Main track: Cores 1, 3–10 (Ports & Adapters + Capability Protocols → Production).
This is a required core. Every production FuncPipe core uses Writer-based logging.

Progression Note¶

Module 7 takes the lawful containers and pipelines from Module 6 and puts all effects behind explicit boundaries.

Module	Focus	Key Outcomes
6	Monadic Flows as Composable Pipelines	Lawful `and_then`, Reader/State/Writer patterns, error-typed flows
7	Effect Boundaries & Resource Safety	Ports & adapters, capability protocols, resource-safe IO, idempotency
8	Async / Concurrent Pipelines	Backpressure, timeouts, resumability, fairness (built on 6–7)

Core question
How do you treat logging and tracing as pure data accumulation using the Writer monad and monoidal logs, enabling side-effect-free instrumentation in cores while deferring all output to shells?
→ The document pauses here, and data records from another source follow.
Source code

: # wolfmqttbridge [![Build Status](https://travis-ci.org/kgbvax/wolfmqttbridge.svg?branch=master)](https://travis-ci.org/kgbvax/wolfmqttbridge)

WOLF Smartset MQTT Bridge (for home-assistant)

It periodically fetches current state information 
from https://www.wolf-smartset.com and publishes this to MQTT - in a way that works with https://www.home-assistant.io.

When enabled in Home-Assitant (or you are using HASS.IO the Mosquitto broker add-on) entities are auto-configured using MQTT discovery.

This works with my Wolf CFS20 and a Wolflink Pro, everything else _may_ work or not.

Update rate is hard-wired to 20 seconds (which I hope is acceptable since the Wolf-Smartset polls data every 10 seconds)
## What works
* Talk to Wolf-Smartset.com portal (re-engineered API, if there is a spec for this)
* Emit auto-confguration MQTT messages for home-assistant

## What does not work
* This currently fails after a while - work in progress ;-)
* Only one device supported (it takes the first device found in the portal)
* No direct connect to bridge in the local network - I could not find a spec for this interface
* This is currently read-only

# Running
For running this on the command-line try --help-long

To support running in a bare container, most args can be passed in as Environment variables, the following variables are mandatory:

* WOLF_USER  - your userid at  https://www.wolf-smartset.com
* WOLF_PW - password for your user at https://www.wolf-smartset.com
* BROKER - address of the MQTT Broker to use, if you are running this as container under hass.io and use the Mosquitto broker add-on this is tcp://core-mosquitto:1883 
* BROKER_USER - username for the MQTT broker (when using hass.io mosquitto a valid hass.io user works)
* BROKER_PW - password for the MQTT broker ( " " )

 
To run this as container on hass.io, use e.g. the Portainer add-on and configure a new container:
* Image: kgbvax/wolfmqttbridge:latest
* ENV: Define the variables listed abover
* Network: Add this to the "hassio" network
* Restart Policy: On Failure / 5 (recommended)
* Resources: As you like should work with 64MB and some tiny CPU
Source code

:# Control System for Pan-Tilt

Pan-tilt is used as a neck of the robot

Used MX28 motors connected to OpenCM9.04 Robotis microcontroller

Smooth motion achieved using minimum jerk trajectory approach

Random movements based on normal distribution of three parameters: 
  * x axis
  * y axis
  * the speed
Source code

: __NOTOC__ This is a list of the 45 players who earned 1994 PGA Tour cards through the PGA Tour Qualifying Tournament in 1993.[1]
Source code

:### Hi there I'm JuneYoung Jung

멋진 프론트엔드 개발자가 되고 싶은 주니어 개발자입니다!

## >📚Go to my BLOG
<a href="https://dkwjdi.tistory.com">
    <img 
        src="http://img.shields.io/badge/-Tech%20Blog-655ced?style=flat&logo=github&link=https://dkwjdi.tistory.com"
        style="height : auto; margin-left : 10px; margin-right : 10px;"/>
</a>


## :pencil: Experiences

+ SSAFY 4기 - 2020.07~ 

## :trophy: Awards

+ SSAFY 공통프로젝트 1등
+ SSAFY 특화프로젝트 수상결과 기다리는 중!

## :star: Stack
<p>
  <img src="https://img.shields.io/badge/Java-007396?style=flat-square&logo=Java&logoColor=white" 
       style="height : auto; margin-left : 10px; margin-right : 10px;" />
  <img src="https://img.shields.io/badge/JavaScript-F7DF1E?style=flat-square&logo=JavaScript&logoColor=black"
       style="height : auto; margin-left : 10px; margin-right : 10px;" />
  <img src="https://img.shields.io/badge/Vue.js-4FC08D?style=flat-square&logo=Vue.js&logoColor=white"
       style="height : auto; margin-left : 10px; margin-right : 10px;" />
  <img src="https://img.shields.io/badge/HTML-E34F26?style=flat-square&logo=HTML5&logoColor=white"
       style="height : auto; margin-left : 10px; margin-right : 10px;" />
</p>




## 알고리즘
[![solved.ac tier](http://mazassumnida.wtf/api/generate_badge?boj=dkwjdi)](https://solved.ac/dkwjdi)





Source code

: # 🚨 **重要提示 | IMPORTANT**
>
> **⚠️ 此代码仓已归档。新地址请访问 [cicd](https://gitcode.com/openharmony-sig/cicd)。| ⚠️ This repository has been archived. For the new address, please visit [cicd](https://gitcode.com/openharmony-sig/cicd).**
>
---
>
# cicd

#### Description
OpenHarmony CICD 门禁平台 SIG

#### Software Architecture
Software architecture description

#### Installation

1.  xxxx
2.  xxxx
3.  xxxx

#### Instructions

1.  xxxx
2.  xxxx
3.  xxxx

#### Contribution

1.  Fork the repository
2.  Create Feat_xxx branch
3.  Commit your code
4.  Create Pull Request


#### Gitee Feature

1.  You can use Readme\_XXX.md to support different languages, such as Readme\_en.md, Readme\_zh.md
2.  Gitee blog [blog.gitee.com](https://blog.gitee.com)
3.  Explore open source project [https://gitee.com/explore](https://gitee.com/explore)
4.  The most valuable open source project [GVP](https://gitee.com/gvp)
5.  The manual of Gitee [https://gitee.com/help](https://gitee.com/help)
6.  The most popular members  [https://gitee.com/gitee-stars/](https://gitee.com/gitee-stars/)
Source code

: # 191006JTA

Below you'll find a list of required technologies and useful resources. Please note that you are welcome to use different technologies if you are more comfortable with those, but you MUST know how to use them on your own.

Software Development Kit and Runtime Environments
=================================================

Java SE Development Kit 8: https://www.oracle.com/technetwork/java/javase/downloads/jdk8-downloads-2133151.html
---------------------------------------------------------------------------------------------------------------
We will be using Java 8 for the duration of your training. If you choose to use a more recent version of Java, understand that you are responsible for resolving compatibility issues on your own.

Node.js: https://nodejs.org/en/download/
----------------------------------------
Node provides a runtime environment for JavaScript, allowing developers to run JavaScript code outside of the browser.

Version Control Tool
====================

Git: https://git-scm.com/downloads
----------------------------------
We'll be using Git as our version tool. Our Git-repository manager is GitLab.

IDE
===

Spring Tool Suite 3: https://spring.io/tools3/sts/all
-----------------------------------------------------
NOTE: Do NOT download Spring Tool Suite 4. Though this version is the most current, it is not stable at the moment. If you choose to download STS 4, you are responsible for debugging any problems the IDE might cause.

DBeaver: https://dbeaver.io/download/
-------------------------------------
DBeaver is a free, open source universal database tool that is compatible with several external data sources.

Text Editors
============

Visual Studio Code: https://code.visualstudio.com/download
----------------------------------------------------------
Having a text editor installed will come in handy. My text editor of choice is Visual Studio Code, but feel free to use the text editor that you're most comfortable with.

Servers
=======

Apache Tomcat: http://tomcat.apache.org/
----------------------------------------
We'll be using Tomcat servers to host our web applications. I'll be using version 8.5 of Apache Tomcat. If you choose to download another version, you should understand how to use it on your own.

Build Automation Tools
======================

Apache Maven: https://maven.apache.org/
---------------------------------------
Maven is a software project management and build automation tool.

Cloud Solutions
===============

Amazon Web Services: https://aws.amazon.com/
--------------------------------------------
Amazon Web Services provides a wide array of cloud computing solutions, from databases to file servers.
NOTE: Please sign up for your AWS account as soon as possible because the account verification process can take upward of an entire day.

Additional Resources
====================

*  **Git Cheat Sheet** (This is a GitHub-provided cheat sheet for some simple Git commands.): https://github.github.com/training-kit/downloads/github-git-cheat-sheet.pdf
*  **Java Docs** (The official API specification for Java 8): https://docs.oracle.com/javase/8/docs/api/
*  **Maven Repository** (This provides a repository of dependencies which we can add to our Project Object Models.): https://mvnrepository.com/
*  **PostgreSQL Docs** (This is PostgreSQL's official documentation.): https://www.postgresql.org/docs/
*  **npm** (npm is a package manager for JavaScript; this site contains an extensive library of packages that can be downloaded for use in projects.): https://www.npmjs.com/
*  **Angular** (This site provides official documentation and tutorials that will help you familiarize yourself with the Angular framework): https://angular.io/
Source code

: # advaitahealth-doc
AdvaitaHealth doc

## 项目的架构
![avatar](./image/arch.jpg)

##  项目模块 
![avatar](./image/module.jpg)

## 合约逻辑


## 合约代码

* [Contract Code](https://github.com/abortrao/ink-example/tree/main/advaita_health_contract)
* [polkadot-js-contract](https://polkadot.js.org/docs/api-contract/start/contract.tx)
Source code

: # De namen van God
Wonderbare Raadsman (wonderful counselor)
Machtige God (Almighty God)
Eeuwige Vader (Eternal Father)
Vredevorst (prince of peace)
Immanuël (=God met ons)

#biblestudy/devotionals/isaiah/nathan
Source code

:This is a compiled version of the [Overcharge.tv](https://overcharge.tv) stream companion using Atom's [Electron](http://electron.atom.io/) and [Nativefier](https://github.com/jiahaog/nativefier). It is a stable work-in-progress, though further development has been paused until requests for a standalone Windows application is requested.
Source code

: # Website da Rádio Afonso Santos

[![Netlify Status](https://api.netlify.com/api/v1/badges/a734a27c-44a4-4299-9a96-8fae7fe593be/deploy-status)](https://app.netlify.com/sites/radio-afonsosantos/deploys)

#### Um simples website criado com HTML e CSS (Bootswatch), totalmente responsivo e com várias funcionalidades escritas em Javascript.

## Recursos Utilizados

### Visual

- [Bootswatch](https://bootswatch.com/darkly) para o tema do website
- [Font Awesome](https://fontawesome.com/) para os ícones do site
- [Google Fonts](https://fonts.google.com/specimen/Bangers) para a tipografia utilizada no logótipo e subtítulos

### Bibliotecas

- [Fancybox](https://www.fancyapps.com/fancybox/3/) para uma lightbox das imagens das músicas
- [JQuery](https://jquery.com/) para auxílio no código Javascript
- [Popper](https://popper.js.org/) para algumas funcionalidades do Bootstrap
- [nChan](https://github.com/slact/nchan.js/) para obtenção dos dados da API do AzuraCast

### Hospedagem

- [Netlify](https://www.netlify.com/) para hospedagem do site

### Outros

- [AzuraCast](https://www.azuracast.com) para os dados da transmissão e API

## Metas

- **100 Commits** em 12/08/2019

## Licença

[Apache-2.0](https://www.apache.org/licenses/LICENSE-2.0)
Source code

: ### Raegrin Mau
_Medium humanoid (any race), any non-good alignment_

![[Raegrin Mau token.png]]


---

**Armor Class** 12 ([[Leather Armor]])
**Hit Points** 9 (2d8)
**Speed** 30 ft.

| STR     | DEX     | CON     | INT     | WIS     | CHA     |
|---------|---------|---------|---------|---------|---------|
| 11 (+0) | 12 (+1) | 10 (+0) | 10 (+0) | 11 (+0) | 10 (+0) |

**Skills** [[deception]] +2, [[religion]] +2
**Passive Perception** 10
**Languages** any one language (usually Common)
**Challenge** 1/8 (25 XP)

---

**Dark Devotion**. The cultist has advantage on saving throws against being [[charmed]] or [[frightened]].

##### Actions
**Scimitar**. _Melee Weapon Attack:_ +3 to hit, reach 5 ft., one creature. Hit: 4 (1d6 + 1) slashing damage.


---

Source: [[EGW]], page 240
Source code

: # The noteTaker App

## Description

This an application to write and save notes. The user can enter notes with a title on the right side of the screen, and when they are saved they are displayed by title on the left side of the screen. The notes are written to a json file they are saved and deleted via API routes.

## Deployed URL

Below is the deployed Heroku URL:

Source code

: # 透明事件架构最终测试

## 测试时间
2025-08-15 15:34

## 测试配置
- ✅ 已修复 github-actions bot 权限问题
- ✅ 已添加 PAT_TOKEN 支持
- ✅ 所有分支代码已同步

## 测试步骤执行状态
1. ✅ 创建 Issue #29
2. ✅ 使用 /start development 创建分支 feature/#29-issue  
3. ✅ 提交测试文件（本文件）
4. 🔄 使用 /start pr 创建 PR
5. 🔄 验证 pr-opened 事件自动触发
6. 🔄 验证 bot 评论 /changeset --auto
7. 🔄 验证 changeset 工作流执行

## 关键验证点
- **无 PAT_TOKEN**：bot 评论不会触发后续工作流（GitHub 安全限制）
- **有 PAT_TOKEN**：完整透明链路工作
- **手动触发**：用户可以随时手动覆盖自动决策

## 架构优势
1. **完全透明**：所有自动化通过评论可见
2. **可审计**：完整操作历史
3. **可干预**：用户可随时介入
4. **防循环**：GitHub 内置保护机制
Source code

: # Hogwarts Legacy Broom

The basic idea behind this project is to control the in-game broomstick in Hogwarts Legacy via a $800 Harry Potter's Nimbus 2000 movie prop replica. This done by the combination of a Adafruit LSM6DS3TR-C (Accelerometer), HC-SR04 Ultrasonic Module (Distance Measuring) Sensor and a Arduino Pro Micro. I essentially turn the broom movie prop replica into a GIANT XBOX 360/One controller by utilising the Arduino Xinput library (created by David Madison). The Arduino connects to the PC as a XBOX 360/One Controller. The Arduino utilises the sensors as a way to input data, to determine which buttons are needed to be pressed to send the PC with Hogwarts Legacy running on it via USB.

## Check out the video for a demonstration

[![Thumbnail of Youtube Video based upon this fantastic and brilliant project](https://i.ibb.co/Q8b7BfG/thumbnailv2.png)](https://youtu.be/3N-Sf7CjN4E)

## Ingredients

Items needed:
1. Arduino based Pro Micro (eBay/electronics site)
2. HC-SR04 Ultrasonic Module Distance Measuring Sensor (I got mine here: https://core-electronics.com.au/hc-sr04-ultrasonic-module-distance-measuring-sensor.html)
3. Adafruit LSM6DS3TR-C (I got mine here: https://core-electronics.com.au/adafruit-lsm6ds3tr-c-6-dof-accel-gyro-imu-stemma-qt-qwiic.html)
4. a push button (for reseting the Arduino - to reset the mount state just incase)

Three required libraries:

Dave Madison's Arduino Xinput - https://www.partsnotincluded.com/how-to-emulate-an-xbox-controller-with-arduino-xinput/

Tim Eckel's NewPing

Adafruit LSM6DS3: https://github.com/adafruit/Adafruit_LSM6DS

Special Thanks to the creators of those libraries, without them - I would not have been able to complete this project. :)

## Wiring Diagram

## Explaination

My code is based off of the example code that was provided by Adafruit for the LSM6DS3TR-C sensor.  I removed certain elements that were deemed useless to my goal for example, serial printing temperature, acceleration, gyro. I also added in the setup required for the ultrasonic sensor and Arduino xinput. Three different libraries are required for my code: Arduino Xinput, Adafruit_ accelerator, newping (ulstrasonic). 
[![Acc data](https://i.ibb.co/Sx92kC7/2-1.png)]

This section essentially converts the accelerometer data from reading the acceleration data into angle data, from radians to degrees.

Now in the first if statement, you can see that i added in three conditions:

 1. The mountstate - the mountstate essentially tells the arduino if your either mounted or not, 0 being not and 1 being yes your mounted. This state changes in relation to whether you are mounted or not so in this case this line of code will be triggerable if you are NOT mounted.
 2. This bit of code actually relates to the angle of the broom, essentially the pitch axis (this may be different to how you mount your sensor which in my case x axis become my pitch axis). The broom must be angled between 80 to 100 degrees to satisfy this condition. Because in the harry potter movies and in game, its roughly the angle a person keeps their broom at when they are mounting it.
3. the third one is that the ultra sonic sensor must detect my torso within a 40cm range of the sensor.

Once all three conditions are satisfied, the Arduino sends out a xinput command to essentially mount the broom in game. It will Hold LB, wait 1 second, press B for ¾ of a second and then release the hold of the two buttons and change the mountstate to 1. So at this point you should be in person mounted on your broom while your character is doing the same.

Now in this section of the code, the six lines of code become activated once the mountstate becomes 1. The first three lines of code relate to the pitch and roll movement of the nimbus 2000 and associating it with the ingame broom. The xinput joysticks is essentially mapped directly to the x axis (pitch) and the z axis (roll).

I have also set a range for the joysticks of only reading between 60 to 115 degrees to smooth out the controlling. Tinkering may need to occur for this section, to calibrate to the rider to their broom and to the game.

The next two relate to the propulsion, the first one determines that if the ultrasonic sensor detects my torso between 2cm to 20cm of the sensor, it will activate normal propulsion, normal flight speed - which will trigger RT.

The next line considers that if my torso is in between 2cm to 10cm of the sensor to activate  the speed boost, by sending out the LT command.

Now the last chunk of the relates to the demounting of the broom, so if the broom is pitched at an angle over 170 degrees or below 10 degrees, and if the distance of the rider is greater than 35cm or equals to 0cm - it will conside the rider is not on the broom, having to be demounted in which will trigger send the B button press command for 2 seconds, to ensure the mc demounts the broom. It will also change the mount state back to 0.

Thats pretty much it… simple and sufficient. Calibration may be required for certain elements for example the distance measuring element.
What you now have after M07C01–M07C04 + this core - Pure domain core
- Zero direct I/O in domain code
- All I/O behind swappable ports
- Effectful operations described as pure data (IOPlan)
- Typed capability protocols for every common effect
- Reliable resource cleanup
- Pure, composable, testable logging via Writer – logs are data, never side effects in cores

What the rest of Module 7 adds - Idempotent effect design
- Transaction/session patterns
- Incremental migration playbook
- Production story: CI, golden tests, shadow traffic

You are now four steps away from a complete production-grade functional architecture.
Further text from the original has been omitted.